Artificial Intelligence For Science: A Deep Learning Revolution
Title | Artificial Intelligence For Science: A Deep Learning Revolution PDF eBook |
Author | Alok Choudhary |
Publisher | World Scientific |
Pages | 803 |
Release | 2023-03-21 |
Genre | Computers |
ISBN | 9811265682 |
This unique collection introduces AI, Machine Learning (ML), and deep neural network technologies leading to scientific discovery from the datasets generated both by supercomputer simulation and by modern experimental facilities.Huge quantities of experimental data come from many sources — telescopes, satellites, gene sequencers, accelerators, and electron microscopes, including international facilities such as the Large Hadron Collider (LHC) at CERN in Geneva and the ITER Tokamak in France. These sources generate many petabytes moving to exabytes of data per year. Extracting scientific insights from these data is a major challenge for scientists, for whom the latest AI developments will be essential.The timely handbook benefits professionals, researchers, academics, and students in all fields of science and engineering as well as AI, ML, and neural networks. Further, the vision evident in this book inspires all those who influence or are influenced by scientific progress.

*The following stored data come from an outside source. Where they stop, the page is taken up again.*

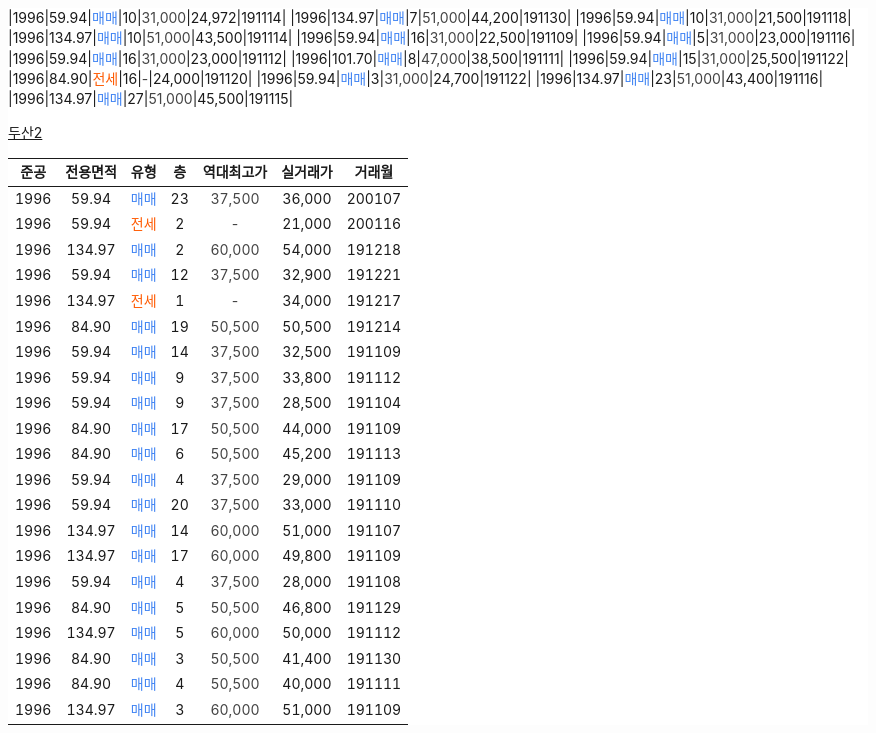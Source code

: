 |1996|59.94|<span style="color:#4285f3">매매</span>|10|<span style="color:#444444">31,000</span>|24,972|191114|
|1996|134.97|<span style="color:#4285f3">매매</span>|7|<span style="color:#444444">51,000</span>|44,200|191130|
|1996|59.94|<span style="color:#4285f3">매매</span>|10|<span style="color:#444444">31,000</span>|21,500|191118|
|1996|134.97|<span style="color:#4285f3">매매</span>|10|<span style="color:#444444">51,000</span>|43,500|191114|
|1996|59.94|<span style="color:#4285f3">매매</span>|16|<span style="color:#444444">31,000</span>|22,500|191109|
|1996|59.94|<span style="color:#4285f3">매매</span>|5|<span style="color:#444444">31,000</span>|23,000|191116|
|1996|59.94|<span style="color:#4285f3">매매</span>|16|<span style="color:#444444">31,000</span>|23,000|191112|
|1996|101.70|<span style="color:#4285f3">매매</span>|8|<span style="color:#444444">47,000</span>|38,500|191111|
|1996|59.94|<span style="color:#4285f3">매매</span>|15|<span style="color:#444444">31,000</span>|25,500|191122|
|1996|84.90|<span style="color:#ff5a00">전세</span>|16|<span style="color:#444444">-</span>|24,000|191120|
|1996|59.94|<span style="color:#4285f3">매매</span>|3|<span style="color:#444444">31,000</span>|24,700|191122|
|1996|134.97|<span style="color:#4285f3">매매</span>|23|<span style="color:#444444">51,000</span>|43,400|191116|
|1996|134.97|<span style="color:#4285f3">매매</span>|27|<span style="color:#444444">51,000</span>|45,500|191115|

[두산2](https://search.naver.com/search.naver?query=%EB%B6%80%EC%82%B0%EA%B4%91%EC%97%AD%EC%8B%9C+%ED%95%B4%EC%9A%B4%EB%8C%80%EA%B5%AC+%EC%A2%8C%EB%8F%99+%EB%91%90%EC%82%B02)

|준공|전용면적|유형|층|역대최고가|실거래가|거래월|
|:---:|:---:|:---:|:---:|:---:|:---:|:---:|
|1996|59.94|<span style="color:#4285f3">매매</span>|23|<span style="color:#444444">37,500</span>|36,000|200107|
|1996|59.94|<span style="color:#ff5a00">전세</span>|2|<span style="color:#444444">-</span>|21,000|200116|
|1996|134.97|<span style="color:#4285f3">매매</span>|2|<span style="color:#444444">60,000</span>|54,000|191218|
|1996|59.94|<span style="color:#4285f3">매매</span>|12|<span style="color:#444444">37,500</span>|32,900|191221|
|1996|134.97|<span style="color:#ff5a00">전세</span>|1|<span style="color:#444444">-</span>|34,000|191217|
|1996|84.90|<span style="color:#4285f3">매매</span>|19|<span style="color:#444444">50,500</span>|50,500|191214|
|1996|59.94|<span style="color:#4285f3">매매</span>|14|<span style="color:#444444">37,500</span>|32,500|191109|
|1996|59.94|<span style="color:#4285f3">매매</span>|9|<span style="color:#444444">37,500</span>|33,800|191112|
|1996|59.94|<span style="color:#4285f3">매매</span>|9|<span style="color:#444444">37,500</span>|28,500|191104|
|1996|84.90|<span style="color:#4285f3">매매</span>|17|<span style="color:#444444">50,500</span>|44,000|191109|
|1996|84.90|<span style="color:#4285f3">매매</span>|6|<span style="color:#444444">50,500</span>|45,200|191113|
|1996|59.94|<span style="color:#4285f3">매매</span>|4|<span style="color:#444444">37,500</span>|29,000|191109|
|1996|59.94|<span style="color:#4285f3">매매</span>|20|<span style="color:#444444">37,500</span>|33,000|191110|
|1996|134.97|<span style="color:#4285f3">매매</span>|14|<span style="color:#444444">60,000</span>|51,000|191107|
|1996|134.97|<span style="color:#4285f3">매매</span>|17|<span style="color:#444444">60,000</span>|49,800|191109|
|1996|59.94|<span style="color:#4285f3">매매</span>|4|<span style="color:#444444">37,500</span>|28,000|191108|
|1996|84.90|<span style="color:#4285f3">매매</span>|5|<span style="color:#444444">50,500</span>|46,800|191129|
|1996|134.97|<span style="color:#4285f3">매매</span>|5|<span style="color:#444444">60,000</span>|50,000|191112|
|1996|84.90|<span style="color:#4285f3">매매</span>|3|<span style="color:#444444">50,500</span>|41,400|191130|
|1996|84.90|<span style="color:#4285f3">매매</span>|4|<span style="color:#444444">50,500</span>|40,000|191111|
|1996|134.97|<span style="color:#4285f3">매매</span>|3|<span style="color:#444444">60,000</span>|51,000|191109|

An Introduction to the Physics of High Energy Accelerators
Title | An Introduction to the Physics of High Energy Accelerators PDF eBook |
Author | D. A. Edwards |
Publisher | John Wiley & Sons |
Pages | 304 |
Release | 2008-11-20 |
Genre | Science |
ISBN | 3527617280 |
The first half deals with the motion of a single particle under the influence of electronic and magnetic fields. The basic language of linear and circular accelerators is developed. The principle of phase stability is introduced along with phase oscillations in linear accelerators and synchrotrons. Presents a treatment of betatron oscillations followed by an excursion into nonlinear dynamics and its application to accelerators. The second half discusses intensity dependent effects, particularly space charge and coherent instabilities. Includes tables of parameters for a selection of accelerators which are used in the numerous problems provided at the end of each chapter.